5. Noncuranza assoluta per i problemi ecologici in quanto la natura è vista quasi esclusivamente come supporto ad un processo allargato di produzione. Si rivela qui, in molti libertari, lo stesso disinteresse per la protezione della natura, a vantaggio esclusivo del produttivismo, che avevano gli esponenti degli stati dell'Europa dell'est sotto il comunismo reale.

6. Dileggio per coloro che hanno stili diversi dal loro (vegetariani, vegani, spiritualisti, animalisti, ecc.). Ad aggiungere al danno la beffa, alcuni anarco-capitalisti che irridono a questi stili di vita e convinzioni sono poi gli stessi che presentano l’anarco-capitalismo come l’ideologia che lascia tutti liberi di sviluppare le forme di vita e di organizzazione sociale ad ognuno più congegnali.

7. Difesa dei sacri confini dello stato territoriale contro il libero accesso e la libera circolazione delle persone. In sostanza, lo stato territoriale, tanto disprezzato a parole, è poi invocato e voluto nei fatti. A tal fine si arriva, cosa che ha dell'incredibile per un libertario, alla difesa degli esponenti di regimi dittatoriali perché essi impediscono ai loro sudditi di muoversi e quindi bloccano l'afflusso di "stranieri" e "clandestini" (due termini di chiara impronta nazional-statalista).

8. Attaccamento al contante (per motivi fiscali e per interessi di breve periodo) quando l'abitudine a forme elettroniche di pagamento potrebbe risultare nell'adozione, nel medio-lungo periodo, di monete virtuali extra-statali, con il conseguente progressivo inaridimento delle fonti di approvvigionamento del pizzo da parte dello stato monopolista.

9. Difesa appassionata dei produttori di armi (ad esempio contro alcune affermazioni di Papa Bergoglio, Giugno 2015).
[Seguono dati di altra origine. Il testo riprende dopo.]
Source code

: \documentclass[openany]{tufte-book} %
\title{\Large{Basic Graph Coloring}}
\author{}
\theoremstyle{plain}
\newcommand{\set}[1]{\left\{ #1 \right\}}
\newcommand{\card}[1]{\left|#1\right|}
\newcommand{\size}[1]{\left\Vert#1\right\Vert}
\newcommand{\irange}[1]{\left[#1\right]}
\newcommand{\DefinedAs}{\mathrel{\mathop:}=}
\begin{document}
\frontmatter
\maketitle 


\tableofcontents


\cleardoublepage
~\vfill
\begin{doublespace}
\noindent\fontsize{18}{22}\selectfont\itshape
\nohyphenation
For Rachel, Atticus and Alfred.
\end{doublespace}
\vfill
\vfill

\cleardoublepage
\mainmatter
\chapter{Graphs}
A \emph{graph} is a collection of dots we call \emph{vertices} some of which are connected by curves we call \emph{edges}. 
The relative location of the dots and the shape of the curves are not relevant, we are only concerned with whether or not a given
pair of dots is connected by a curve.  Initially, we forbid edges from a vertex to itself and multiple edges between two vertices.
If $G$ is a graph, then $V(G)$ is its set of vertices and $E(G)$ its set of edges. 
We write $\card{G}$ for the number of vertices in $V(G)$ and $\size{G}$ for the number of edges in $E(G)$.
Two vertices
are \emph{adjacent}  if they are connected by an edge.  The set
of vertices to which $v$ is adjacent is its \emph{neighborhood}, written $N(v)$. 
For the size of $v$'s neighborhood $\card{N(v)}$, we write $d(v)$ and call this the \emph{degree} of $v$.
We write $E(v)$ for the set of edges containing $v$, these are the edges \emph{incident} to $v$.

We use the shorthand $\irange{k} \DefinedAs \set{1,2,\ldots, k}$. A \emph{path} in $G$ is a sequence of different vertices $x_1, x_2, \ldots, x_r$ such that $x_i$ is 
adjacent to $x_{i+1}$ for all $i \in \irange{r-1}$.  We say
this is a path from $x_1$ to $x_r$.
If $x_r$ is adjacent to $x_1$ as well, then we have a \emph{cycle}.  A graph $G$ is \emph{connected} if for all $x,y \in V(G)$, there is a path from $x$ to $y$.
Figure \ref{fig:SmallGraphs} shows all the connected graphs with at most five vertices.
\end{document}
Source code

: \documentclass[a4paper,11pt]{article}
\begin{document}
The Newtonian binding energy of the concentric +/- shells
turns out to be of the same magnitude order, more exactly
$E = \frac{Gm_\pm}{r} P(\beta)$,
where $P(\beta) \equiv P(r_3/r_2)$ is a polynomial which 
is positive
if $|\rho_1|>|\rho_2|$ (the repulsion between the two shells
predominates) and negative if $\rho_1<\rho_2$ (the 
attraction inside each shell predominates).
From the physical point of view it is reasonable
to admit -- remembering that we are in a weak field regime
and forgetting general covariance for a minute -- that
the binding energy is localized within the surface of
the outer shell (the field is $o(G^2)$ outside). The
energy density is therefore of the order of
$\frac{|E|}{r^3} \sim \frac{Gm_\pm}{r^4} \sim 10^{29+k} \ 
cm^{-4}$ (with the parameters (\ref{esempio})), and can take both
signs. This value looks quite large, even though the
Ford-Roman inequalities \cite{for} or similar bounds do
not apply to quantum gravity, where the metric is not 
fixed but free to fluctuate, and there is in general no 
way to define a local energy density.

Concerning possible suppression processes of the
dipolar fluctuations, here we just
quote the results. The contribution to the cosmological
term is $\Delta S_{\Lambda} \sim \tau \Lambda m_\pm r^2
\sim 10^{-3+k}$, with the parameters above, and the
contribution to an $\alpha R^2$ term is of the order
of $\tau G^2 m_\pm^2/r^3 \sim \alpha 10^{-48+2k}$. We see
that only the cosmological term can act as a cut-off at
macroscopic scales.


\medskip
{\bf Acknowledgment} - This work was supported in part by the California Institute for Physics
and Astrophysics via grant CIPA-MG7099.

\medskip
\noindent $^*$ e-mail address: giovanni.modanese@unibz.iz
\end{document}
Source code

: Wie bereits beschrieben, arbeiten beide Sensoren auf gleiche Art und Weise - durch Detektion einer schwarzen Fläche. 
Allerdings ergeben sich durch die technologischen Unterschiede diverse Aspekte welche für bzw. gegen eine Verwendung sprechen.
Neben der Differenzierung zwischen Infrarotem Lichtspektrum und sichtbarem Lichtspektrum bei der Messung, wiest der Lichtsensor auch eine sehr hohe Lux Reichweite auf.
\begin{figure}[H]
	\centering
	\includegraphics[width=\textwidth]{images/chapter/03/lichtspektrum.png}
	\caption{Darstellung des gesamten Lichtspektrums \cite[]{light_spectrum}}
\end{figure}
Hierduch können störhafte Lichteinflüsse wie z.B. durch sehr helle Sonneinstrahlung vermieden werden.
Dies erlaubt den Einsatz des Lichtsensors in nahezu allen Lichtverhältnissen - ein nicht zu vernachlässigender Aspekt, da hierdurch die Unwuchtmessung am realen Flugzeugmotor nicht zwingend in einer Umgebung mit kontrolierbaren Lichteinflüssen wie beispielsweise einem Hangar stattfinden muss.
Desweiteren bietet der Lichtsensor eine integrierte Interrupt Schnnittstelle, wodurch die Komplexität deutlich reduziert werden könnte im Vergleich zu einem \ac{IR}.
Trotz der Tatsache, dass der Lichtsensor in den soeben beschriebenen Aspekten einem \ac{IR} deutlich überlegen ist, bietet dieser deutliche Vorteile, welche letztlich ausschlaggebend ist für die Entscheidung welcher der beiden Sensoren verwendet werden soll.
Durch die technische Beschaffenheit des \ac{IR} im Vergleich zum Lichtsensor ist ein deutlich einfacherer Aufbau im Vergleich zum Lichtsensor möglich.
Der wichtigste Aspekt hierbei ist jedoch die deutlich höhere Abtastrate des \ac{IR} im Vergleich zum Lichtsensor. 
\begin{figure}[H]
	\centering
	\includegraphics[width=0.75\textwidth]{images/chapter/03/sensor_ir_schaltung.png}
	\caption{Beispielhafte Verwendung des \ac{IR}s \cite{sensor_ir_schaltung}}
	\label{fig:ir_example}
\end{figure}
Dal momento che lo stato è attore essenziale in tutti i processi dell’industria bellica (licenza per produrre, licenza per esportare, acquisto e uso di armi) e considerato il fatto che la guerra è la salute dello stato e che senza le armi non puoi fare la guerra, il libertario difensore delle industrie delle armi, con la scusa che è a favore delle armi per uso personale, agisce come la classica foglia di fico a copertura dello stato poliziesco e guerrafondaio.

10. Difesa del mercato, sempre ed ovunque, anche quando il mercato dominante è quello finanziario. Infatti, già nel 2007, le transazioni finanziarie rappresentavano 70 volte il valore del GDP (gross domestic product) mondiale (vedi qui - pagina 8). Inoltre questo mercato è il canale attraverso il quale lo stato si approvvigiona di capitali, necessari alla sua sopravvivenza, sottraendoli alle attività produttive. Oppure è l'arena nella quale banche e fondi pensione giocano con il denaro degli altri.

In sostanza, il decalogo di molti libertari attuali altro non sembra essere che una impalcatura ideologica e pratica per il mantenimento dello stato nei decenni a venire. Chiaramente, quello che essi vorrebbero è il loro stato, il guardiano ottocentesco che protegga le loro proprietà, i loro affari e che di tanto in tanto li salvi da speculazioni avventate, come è sempre avvenuto nel corso degli ultimi due secoli. In sostanza, più capitalstatismo e meno socialstatismo. Ma il risultato sarebbe, sempre e comunque, la perpetuazione dello statismo.

Stando così le cose, il libertarismo, come variante dello statismo, non appare avere molta utilità pratica né per un progetto vero di liberazione dallo stato né per uno, quanto mai improbabile, di riforma dello stato (lo stato minimo). Di statalisti "critici" ce ne sono già in abbondanza in tutti i settori della vita sociale.

Quindi, se uno si presenta come libertario o anarco-capitalista, questa etichetta, come tutte le altre etichette del passato (socialista, comunista, anarchico, liberale) non ci dice più di tanto riguardo alle sue idee, ai suoi atteggiamenti pratici e a ciò che ne potrebbe risultare.

Quello che è invece importante prendere in considerazione in questi casi è una indicazione scientificamente molto valida riassunta nella frase: li riconoscerete dalle loro azioni. Ed è da lì che dobbiamo partire, analizzando innanzitutto il nostro modo di essere, per non fare anche noi parte degli « inutili idioti » che parlano e agiscono senza riflettere su quali saranno le conseguenze reali ed effettive di ciò che diciamo e facciamo.